Wie Sex Praktiken zum Tod einer Frau führten
Im Februar verblutete eine 46-Jährige. Im Prozess wurden nun die Plädoyers gehalten
Im Prozess um den Tod einer 46-jährigen Frau, die im Februar durch Sex-Praktiken derart schwere Verletzungen erlitt, dass sie daran verblutete, deutet alles auf ein vergleichsweise mildes Urteil gegen den Angeklagten hin. Rainer M.*, ein 57-jähriger Mann, der zuletzt in einem kleinen Ein-Zimmer-Appartement in der Jakobvorstadt gelebt hatte, war ursprünglich wegen des Vorwurfs der Vergewaltigung mit Todesfolge angeklagt worden. Davon rückte die Staatsanwaltschaft am gestrigen Verhandlungstag ab.
Staatsanwalt Michael Nißl plädierte vor der Schwurgerichtskammer des Augsburger Landgerichtes auf eine Haftstrafe von zwei Jahren und sechs Monaten – wegen fahrlässiger Tötung. Zudem sei die Unterbringung in einer Entziehungsanstalt notwendig. Der ursprüngliche Anklagevorwurf, sagte Nißl, lasse sich nicht aufrecht erhalten. Es stehe zwar fest, dass der Angeklagte die Verletzungen der Frau, an denen sie letztlich starb, verursacht habe. Doch auch wenn es Indizien gebe, die gegen eine Einvernehmlichkeit der Sex-Praktiken sprechen, ergebe sich daraus kein gesichertes Bild. Der Staatsanwalt hält den Angeklagten zudem für nur eingeschränkt schuldfähig.

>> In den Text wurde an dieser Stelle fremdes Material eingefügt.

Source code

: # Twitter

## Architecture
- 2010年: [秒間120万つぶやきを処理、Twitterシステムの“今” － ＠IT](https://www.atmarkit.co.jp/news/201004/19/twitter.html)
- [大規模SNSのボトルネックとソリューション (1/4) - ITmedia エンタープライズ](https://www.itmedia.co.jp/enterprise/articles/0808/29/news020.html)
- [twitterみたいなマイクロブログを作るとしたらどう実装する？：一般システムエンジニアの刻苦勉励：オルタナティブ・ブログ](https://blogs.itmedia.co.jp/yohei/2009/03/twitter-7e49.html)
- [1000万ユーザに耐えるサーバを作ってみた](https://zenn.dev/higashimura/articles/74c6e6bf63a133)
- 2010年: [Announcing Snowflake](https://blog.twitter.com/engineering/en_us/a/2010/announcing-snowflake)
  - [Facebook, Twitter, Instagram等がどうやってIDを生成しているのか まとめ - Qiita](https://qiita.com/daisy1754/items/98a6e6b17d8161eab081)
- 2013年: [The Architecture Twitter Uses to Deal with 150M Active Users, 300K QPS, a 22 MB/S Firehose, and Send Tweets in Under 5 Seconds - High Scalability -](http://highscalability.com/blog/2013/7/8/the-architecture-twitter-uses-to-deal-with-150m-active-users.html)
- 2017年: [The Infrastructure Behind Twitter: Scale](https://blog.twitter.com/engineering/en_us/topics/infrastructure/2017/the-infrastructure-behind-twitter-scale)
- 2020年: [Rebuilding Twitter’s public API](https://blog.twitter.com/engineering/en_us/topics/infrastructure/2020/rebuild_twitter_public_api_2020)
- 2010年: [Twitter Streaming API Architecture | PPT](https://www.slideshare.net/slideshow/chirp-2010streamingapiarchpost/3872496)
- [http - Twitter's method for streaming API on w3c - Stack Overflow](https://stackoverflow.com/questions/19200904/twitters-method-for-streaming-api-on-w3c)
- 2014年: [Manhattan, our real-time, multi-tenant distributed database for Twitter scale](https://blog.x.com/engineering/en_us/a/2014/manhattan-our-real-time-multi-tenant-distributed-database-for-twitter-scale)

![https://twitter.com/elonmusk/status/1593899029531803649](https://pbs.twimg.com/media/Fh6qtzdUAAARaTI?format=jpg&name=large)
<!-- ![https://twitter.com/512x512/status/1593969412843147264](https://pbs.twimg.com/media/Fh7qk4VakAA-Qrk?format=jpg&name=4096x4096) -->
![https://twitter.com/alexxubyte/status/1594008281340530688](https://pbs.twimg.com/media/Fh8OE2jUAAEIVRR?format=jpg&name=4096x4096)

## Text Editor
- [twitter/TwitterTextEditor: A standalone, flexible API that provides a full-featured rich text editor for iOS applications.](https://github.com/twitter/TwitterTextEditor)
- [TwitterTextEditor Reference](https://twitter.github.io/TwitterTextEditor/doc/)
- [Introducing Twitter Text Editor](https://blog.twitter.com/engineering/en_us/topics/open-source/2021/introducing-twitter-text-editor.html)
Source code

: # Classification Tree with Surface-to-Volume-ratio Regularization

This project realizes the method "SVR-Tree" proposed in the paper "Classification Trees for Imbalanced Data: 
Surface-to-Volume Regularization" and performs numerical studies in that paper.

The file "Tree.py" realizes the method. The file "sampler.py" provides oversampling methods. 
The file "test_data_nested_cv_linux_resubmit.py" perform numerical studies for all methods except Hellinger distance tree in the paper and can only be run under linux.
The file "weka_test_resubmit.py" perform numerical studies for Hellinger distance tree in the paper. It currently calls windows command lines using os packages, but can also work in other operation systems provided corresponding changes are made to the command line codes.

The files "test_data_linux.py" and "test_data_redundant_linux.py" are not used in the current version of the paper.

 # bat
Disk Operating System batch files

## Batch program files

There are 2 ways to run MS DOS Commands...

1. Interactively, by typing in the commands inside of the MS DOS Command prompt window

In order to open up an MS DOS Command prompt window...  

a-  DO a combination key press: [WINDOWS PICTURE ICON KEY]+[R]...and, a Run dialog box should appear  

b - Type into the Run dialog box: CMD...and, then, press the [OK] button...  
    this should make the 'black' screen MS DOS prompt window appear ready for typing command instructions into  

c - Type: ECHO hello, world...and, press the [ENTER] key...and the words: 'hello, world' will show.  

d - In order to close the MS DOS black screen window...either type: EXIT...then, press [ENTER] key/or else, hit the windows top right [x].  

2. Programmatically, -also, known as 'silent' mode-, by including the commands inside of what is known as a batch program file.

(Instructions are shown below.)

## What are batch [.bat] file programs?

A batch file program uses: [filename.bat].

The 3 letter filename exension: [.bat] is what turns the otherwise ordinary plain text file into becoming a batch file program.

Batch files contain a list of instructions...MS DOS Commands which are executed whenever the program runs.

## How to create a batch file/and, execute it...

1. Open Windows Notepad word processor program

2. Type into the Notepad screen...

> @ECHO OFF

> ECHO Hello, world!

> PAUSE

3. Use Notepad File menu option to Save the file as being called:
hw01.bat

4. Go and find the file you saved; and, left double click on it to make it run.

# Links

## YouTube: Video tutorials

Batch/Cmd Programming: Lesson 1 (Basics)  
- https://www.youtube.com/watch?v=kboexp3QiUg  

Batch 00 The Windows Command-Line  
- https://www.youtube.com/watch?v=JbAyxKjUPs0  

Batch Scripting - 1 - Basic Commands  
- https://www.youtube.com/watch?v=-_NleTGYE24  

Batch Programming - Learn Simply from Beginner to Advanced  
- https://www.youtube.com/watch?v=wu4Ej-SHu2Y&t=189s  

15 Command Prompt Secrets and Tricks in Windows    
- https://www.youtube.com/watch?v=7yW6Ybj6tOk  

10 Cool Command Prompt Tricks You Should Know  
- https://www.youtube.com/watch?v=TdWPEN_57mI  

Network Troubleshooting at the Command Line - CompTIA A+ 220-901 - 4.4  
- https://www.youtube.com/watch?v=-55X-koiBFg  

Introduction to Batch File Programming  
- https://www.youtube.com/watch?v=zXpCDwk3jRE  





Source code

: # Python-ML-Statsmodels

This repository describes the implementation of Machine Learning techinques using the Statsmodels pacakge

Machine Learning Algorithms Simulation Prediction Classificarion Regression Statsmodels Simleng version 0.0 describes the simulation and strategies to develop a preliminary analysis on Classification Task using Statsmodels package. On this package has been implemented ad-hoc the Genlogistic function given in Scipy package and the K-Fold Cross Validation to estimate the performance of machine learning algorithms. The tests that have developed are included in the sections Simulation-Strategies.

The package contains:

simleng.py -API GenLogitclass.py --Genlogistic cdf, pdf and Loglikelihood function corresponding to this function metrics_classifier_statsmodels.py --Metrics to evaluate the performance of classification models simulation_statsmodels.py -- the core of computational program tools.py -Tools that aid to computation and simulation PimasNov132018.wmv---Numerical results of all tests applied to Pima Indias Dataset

Ähnlich sahen es Marion Zech, Anwältin eines Sohnes der verstorbenen Frau, der im Prozess als Nebenkläger auftritt, und Marco Müller, Verteidiger des Angeklagten. Zech schloss sich den Forderungen der Staatsanwaltschaft an, Müller plädierte auf ein Jahr wegen fahrlässiger Tötung. Rainer M.*, der Angeklagte, hatte am ersten Verhandlungstag eine Verantwortung für den Tod der Frau eingestanden, zugleich aber dementiert, sie vergewaltigt zu haben. Die „Spielchen“seien einvernehmlich gewesen.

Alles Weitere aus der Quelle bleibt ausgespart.